Dekan FKIP UMS, Prof. Anam Sutopo, menyampaikan apresiasi atas lahirnya tiga doktor baru tersebut. Menurutnya, disertasi yang dihasilkan tidak hanya memperkaya kajian akademik, tetapi juga membawa isu strategis bagi pengembangan pendidikan. “Alhamdulillah, hari ini kita melahirkan tiga doktor sekaligus. Doktor yang ke-27, 28, dan 29,” ungkapnya.
Ia berharap capaian tersebut semakin memperkuat kontribusi FKIP UMS dalam melahirkan sumber daya manusia dan gagasan yang dapat memberikan manfaat bagi dunia pendidikan. “FKIP tidak hanya sekadar melahirkan calon guru, tetapi juga melahirkan calon pemikir, melahirkan calon cendekiawan, melahirkan pakar-pakar muda yang siap untuk mewarnai pendidikan di negeri ini,” ujarnya.
Kembangkan Pembelajaran Diferensiasi Berbasis Deep Learning
Salah satu penelitian yang dipromosikan adalah disertasi Sri Purwaningsih berjudul “Pengembangan Model Pembelajaran Diferensiasi Berbasis Deep Learning untuk Meningkatkan Kemampuan Berpikir Kritis Murid SMP.”
Penelitian tersebut mengembangkan model pembelajaran yang menggabungkan pembelajaran diferensiasi dengan pendekatan deep learning. Model dirancang untuk menyesuaikan kebutuhan murid sekaligus mendorong kemampuan berpikir mendalam, refleksi, dan kolaborasi.
Penelitian dilakukan dengan melihat penerapan pembelajaran diferensiasi di SMP Kabupaten Klaten. Hasilnya menunjukkan bahwa pendekatan tersebut telah mulai diterapkan, meskipun masih menghadapi keterbatasan dalam strategi pembelajaran dan pemanfaatan teknologi.
Model yang dikembangkan dinyatakan layak dari aspek materi, pedagogik, dan bahasa. Model tersebut juga dinilai sesuai dengan kurikulum dan karakteristik murid SMP.
Hasil penelitian menunjukkan penerapan model dapat meningkatkan kemampuan berpikir kritis sekaligus motivasi belajar murid. Peningkatan tersebut terlihat dari hasil tes serta keterlibatan murid dalam menganalisis berbagai persoalan secara lebih mendalam.

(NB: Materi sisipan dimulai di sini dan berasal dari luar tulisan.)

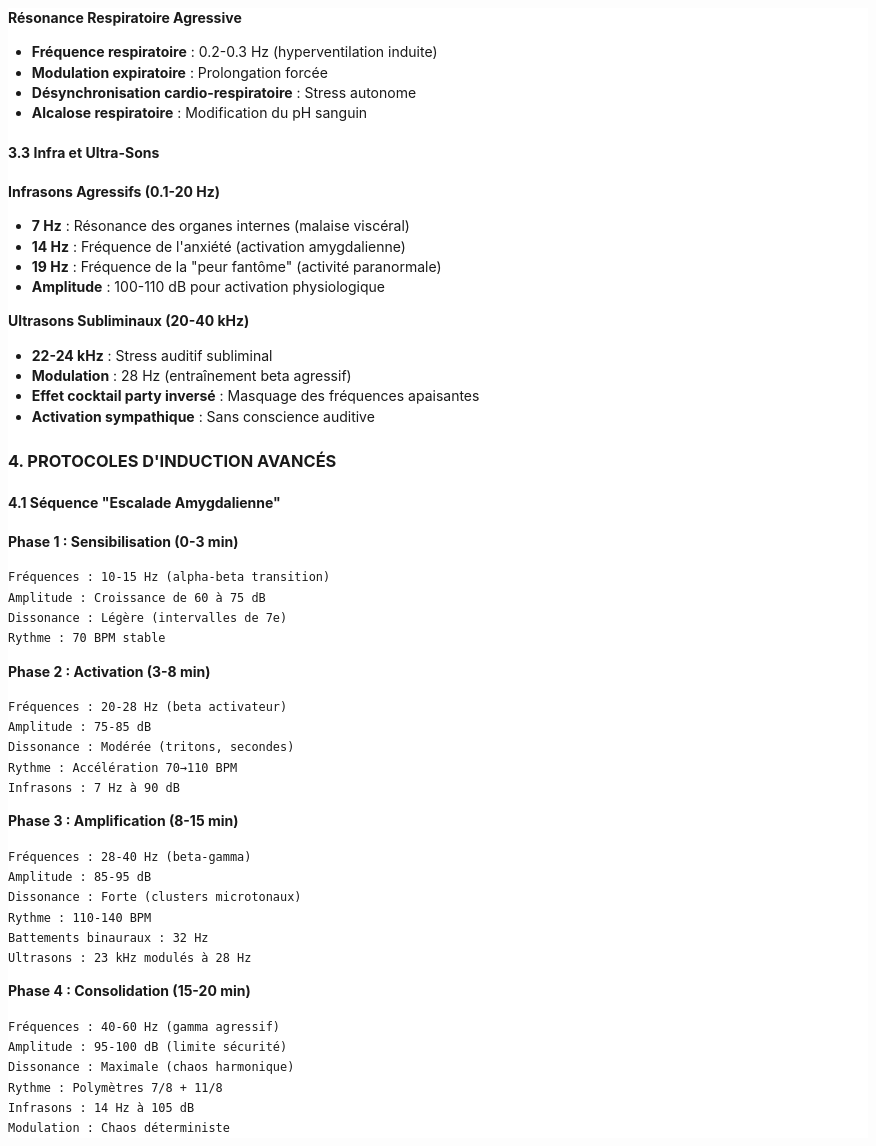 **Résonance Respiratoire Agressive**
- **Fréquence respiratoire** : 0.2-0.3 Hz (hyperventilation induite)
- **Modulation expiratoire** : Prolongation forcée
- **Désynchronisation cardio-respiratoire** : Stress autonome
- **Alcalose respiratoire** : Modification du pH sanguin

#### 3.3 Infra et Ultra-Sons

**Infrasons Agressifs (0.1-20 Hz)**
- **7 Hz** : Résonance des organes internes (malaise viscéral)
- **14 Hz** : Fréquence de l'anxiété (activation amygdalienne)
- **19 Hz** : Fréquence de la "peur fantôme" (activité paranormale)
- **Amplitude** : 100-110 dB pour activation physiologique

**Ultrasons Subliminaux (20-40 kHz)**
- **22-24 kHz** : Stress auditif subliminal
- **Modulation** : 28 Hz (entraînement beta agressif)
- **Effet cocktail party inversé** : Masquage des fréquences apaisantes
- **Activation sympathique** : Sans conscience auditive

### 4. PROTOCOLES D'INDUCTION AVANCÉS

#### 4.1 Séquence "Escalade Amygdalienne"

**Phase 1 : Sensibilisation (0-3 min)**
```
Fréquences : 10-15 Hz (alpha-beta transition)
Amplitude : Croissance de 60 à 75 dB
Dissonance : Légère (intervalles de 7e)
Rythme : 70 BPM stable
```

**Phase 2 : Activation (3-8 min)**
```
Fréquences : 20-28 Hz (beta activateur)
Amplitude : 75-85 dB
Dissonance : Modérée (tritons, secondes)
Rythme : Accélération 70→110 BPM
Infrasons : 7 Hz à 90 dB
```

**Phase 3 : Amplification (8-15 min)**
```
Fréquences : 28-40 Hz (beta-gamma)
Amplitude : 85-95 dB
Dissonance : Forte (clusters microtonaux)
Rythme : 110-140 BPM
Battements binauraux : 32 Hz
Ultrasons : 23 kHz modulés à 28 Hz
```

**Phase 4 : Consolidation (15-20 min)**
```
Fréquences : 40-60 Hz (gamma agressif)
Amplitude : 95-100 dB (limite sécurité)
Dissonance : Maximale (chaos harmonique)
Rythme : Polymètres 7/8 + 11/8
Infrasons : 14 Hz à 105 dB
Modulation : Chaos déterministe
```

Teliti Perilaku Inovatif Guru di Tengah Perkembangan AI
Sementara itu, Supriyono mengangkat perkembangan kecerdasan buatan dalam dunia pendidikan melalui disertasi berjudul “Determinan Perilaku Inovatif Guru melalui Organizational Citizenship Behavior pada Era Artificial Intelligence.”
Penelitian tersebut mengkaji faktor yang memengaruhi perilaku inovatif guru di tengah semakin luasnya penggunaan AI dalam proses pendidikan.
AI memiliki potensi membantu guru dalam berbagai aktivitas, seperti menyusun materi, menganalisis data, memberikan umpan balik, mempersonalisasi pembelajaran, hingga menjelaskan konsep yang kompleks.
Namun, penerapannya juga menghadapi sejumlah tantangan, mulai dari keterbatasan infrastruktur dan konektivitas internet hingga kemampuan teknologi, pelatihan, dan persoalan etika.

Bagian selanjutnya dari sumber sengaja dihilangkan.